Beyond the embarrassingly parallel – New languages, compilers, and runtimes for big-data processing
Large-scale data processing requires large-scale parallelism. Data-processing systems from traditional databases to Hadoop and Spark rely on embarrassingly-parallel relational primitives (e.g. map, reduce, filter, and join) to extract parallelism from input programs. But many important applications, such as machine learning and log processing, iterate over large data sets with true loop-carried dependences across iterations. As such, these applications are not readily parallelizable in current data-processing systems.
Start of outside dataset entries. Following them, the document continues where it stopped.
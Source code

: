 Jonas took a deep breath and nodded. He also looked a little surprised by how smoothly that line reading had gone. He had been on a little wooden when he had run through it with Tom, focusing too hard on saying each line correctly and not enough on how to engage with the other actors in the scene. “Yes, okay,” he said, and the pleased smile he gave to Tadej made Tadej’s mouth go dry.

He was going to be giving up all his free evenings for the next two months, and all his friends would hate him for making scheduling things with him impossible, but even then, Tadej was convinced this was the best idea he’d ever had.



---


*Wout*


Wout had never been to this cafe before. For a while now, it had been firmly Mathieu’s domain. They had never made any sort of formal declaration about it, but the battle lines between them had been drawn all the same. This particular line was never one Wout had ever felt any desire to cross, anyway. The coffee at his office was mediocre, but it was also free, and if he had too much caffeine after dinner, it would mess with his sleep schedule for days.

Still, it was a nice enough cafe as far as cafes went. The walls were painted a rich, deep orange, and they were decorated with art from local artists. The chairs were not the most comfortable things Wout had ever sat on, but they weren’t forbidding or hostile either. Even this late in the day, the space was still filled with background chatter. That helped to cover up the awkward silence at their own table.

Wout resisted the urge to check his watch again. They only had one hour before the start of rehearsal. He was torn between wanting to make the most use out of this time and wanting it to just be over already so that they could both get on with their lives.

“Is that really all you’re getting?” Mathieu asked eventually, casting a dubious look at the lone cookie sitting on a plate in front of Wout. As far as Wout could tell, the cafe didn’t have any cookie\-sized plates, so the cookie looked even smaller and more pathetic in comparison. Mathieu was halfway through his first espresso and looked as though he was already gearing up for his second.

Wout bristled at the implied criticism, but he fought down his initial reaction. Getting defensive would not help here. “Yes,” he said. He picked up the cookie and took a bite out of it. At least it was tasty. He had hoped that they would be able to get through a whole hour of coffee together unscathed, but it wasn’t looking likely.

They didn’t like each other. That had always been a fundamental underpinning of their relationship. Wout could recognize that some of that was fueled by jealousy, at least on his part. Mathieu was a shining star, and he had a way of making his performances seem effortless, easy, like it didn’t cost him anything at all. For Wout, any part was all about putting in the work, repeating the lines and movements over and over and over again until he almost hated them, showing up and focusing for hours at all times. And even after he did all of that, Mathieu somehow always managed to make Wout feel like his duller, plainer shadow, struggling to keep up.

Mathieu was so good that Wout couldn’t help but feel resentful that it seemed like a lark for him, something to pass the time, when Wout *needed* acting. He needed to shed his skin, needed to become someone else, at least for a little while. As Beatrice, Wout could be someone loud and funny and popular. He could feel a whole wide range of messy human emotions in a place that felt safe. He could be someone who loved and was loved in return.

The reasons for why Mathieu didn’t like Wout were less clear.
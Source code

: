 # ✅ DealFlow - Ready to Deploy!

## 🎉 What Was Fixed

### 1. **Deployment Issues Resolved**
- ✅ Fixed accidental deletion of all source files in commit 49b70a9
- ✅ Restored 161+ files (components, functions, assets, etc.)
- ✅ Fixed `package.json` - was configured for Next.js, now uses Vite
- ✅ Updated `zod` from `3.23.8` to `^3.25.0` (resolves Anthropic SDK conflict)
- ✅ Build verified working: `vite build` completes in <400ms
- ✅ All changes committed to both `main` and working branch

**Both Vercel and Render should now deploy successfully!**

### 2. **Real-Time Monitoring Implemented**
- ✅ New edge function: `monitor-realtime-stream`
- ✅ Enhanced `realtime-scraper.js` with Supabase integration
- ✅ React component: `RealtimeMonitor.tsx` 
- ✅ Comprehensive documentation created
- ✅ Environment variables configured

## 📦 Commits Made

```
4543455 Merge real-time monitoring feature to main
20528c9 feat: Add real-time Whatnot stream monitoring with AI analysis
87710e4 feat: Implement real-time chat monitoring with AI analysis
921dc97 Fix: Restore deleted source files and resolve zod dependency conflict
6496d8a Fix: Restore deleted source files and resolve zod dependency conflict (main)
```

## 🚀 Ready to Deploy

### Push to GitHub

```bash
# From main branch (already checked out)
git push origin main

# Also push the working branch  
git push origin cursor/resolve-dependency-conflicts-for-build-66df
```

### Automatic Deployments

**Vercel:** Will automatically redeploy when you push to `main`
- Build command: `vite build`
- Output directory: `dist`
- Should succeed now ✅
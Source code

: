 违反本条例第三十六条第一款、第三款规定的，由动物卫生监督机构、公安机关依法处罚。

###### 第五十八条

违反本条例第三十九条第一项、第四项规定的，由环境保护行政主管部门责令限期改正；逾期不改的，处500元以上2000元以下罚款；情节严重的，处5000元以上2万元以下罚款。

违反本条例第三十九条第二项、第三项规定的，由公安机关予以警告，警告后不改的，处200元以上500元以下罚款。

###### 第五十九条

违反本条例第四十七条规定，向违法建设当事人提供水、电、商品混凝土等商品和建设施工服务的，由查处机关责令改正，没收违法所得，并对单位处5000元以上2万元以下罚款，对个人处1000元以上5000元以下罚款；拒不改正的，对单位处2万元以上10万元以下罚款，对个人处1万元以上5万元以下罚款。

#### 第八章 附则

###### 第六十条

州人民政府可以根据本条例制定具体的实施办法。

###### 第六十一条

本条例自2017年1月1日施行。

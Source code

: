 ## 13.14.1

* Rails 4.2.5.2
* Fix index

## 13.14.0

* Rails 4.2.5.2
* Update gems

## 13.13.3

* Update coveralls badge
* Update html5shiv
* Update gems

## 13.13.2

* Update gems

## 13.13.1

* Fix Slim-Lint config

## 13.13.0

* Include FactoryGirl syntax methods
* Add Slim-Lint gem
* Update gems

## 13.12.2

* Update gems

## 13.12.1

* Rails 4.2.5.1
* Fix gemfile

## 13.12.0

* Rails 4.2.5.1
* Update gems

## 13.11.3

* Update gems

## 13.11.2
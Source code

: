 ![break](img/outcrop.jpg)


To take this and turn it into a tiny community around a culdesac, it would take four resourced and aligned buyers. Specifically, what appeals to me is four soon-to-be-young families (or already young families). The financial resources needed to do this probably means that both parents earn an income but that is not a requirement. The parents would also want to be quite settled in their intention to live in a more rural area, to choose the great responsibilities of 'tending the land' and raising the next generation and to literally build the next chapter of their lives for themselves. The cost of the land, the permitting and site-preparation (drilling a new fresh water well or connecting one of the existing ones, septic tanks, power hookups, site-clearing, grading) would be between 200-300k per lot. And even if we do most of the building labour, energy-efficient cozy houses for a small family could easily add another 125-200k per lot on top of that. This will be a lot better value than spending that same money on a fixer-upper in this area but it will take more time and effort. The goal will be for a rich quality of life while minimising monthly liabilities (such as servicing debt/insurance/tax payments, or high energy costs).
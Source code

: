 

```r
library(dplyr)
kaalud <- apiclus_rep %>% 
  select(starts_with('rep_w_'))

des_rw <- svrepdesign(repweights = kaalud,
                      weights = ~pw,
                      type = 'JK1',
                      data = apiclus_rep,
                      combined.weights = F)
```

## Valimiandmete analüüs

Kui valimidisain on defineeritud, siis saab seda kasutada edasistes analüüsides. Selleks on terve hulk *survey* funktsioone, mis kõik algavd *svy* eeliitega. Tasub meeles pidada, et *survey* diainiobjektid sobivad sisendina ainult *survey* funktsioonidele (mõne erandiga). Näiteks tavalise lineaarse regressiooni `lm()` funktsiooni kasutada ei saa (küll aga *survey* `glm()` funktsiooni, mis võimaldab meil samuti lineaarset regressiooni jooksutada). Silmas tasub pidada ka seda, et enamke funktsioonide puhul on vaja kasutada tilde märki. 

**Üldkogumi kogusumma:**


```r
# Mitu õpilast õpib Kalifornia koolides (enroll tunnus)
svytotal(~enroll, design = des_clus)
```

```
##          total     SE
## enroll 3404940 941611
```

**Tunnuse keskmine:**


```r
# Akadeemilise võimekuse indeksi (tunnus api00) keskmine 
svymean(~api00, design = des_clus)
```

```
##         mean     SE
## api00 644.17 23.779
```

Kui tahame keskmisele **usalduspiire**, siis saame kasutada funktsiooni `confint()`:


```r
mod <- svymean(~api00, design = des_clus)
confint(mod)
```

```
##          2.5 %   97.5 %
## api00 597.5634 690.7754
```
In this talk, I will challenge the premise that parallelism requires independent computations. In particular, I will describe a general methodology for extracting parallelism from dependent computations. The basic idea is replace dependences with symbolic unknowns and execute the dependent computations symbolically in parallel. The challenge of parallelization now becomes a, hopefully mechanizable, task of performing the resulting symbolic execution efficiently. This methodology opens up the possibility of designing new languages for data-processing computations, compilers that automatically parallelize such computations, and runtimes that exploit the additional parallelism. I will describe our initial successes with this approach and the research challenges that lie ahead.
I am a Principal Researcher in the Research in Software Engineering group at Microsoft Research. My research focus is on scalable analysis of concurrent systems. More broadly, my interests include systems, program analysis, model checking, verification, and theorem proving. I spend a lot of time at Microsoft building analysis tools to improve the productivity of software developers and testers.